Marking input files as processed
Each file returned by justin-get-file is marked as allocated and will not be processed by any other jobs. When the jobscript finishes, it must leave files with lists of the files it processed in its workspace directory. These lists are sent to the allocator service by the wrapper job which marks those input files as being successfully processed. Any allocated files which are not listed are treated as unprocessed, and the allocator service resets their state to unallocated, ready for matching by another job.
Files can be referred to either by DID or PFN, one per line, in the appropriate list file:
justin-processed-dids.txt
justin-processed-pfns.txt
It is not necessary to create list files which would otherwise be empty. You can refer to each processed file either by its DID or PFN (or both!) as long as they are put in the correct list file.
Output files which are to be uploaded with Rucio by the wrapper job must be created in the jobscript's workspace directory and have filenames matching the patterns given by --output-pattern or --output-pattern-next-stage when the stage was created.
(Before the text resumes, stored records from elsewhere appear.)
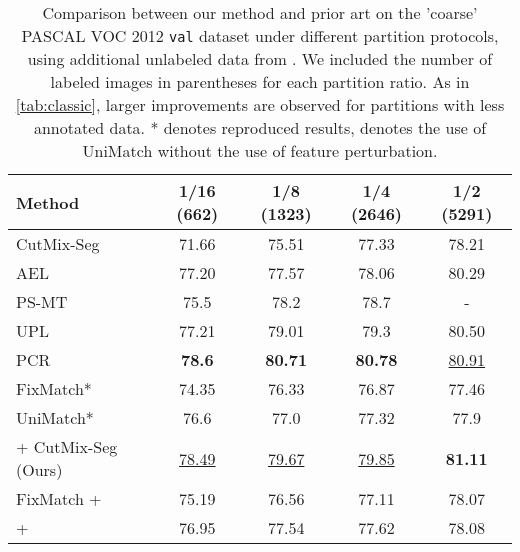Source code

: \documentclass{article}
\renewcommand{\cite}[1]{\citep{#1}}
\begin{document}
\begin{table}\centering
\caption{
Comparison between our method and prior art on the 'coarse' PASCAL VOC 2012 \texttt{val} dataset under different partition protocols, using additional unlabeled data from \cite{sbd}.
We included the number of labeled images in parentheses for each partition ratio. As in \cref{tab:classic}, larger improvements are observed for partitions with less annotated data. * denotes reproduced results,  denotes the use of UniMatch \cite{Yang2022RevisitingWC} without the use of feature perturbation.}
\label{tab:blender}
\begin{tabular}{lcccc}
\toprule
\textbf{Method} & 
\textbf{1/16 (662)} & \textbf{1/8 (1323)} & \textbf{1/4 (2646)} & \textbf{1/2 (5291)} \\
\midrule
CutMix-Seg \cite{french2019semi}& 
71.66 & 75.51 & 77.33 & 78.21  \\
AEL \cite{ael} & 
77.20 & 77.57 & 78.06 & 80.29\\
PS-MT \cite{psmt} &
75.5 & 78.2 & 78.7 & -\\
UPL \cite{wang2022semi} &
77.21 & 79.01 & 79.3 & 80.50\\
PCR \cite{xu2022semisupervised} &
\textbf{78.6} & \textbf{80.71} & \textbf{80.78} & \underline{80.91} \\
FixMatch* \cite{Yang2022RevisitingWC} &
74.35 & 76.33 & 76.87 & 77.46 \\

UniMatch* \cite{Yang2022RevisitingWC} &
76.6 & 77.0 & 77.32 & 77.9 \\


\midrule
\methodname{} + CutMix-Seg (Ours) &
\underline{78.49} &
\underline{79.67}  &
\underline{79.85}  & 
\textbf{81.11} \\

FixMatch + \methodname{} &
75.19  & 
76.56 &
77.11 &
78.07 \\ 

 + \methodname{} &
76.95  &  77.54  & 77.62  & 78.08 \\ 
\bottomrule
\end{tabular}
\end{table}
\end{document}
The suffix .json is appended to find the corresponding metadata files for MetaCat.
Jobscript exit codes
All shell scripts return an exit code, either explicitly with the command
exit N
where N is the code, or implicitly in which case the exit code
of the last command executed is returned.
You can give explicit exit codes in the range 0 to 127. They are visible on the status page for each job and in the JOB_SCRIPT_ERROR events for your jobs.
Jobscripts checklist
If you are writing your own jobscript or modifying one from someone else, please check the following are true:
- You check that the application you are running has "worked" somehow.
Usually this will involve checking the lar executable has returned zero.
This is available as the shell variable
$?
immediately after the command you are checking. If you put other commands between your application's command and checking$?
, you will be checking if those other commands succeeded instead. - When your jobscript has "worked", return 0. You can do this with
exit 0
- When your jobscript has failed, return a non-zero value. This is logged
by justIN so you can quickly see what is happening, and also stops justIN
from uploading any of the output files
(which are presumably wrong in some way?) to storage. Exit codes can be
between 1 and 127. For example
exit 57
- Whenever you run
justin-get-file
in your jobscript, check if the output is empty. In that case, there are no more input files to process and your jobscript should stop immediately withexit 0
as it's ok, there's just nothing more to do. - Once an input file has been processed successfully, add its PFN (like an xroot URL) to justin-processed-pfns.txt or its DID (Rucio scope:name) to justin-processed-dids.txt This tells justIN that the file can be marked as processed in its database, and does not need to be given to another job to try again.
- If your jobscript processes multiple input files, do not leave output files resulting from input files you fail to process successfully: those output files will be uploaded to storage too. A good pattern is to check the processing worked, and then rename the output file with mv to its final name if and only if the processing worked.
- If your jobscript produces metadata files for your output files, they
must have exactly the same name as the output file they are about plus
.json
This is how justIN finds the metadata, and if none is found, then only very basic metadata generated by justIN itself is stored in MetaCat.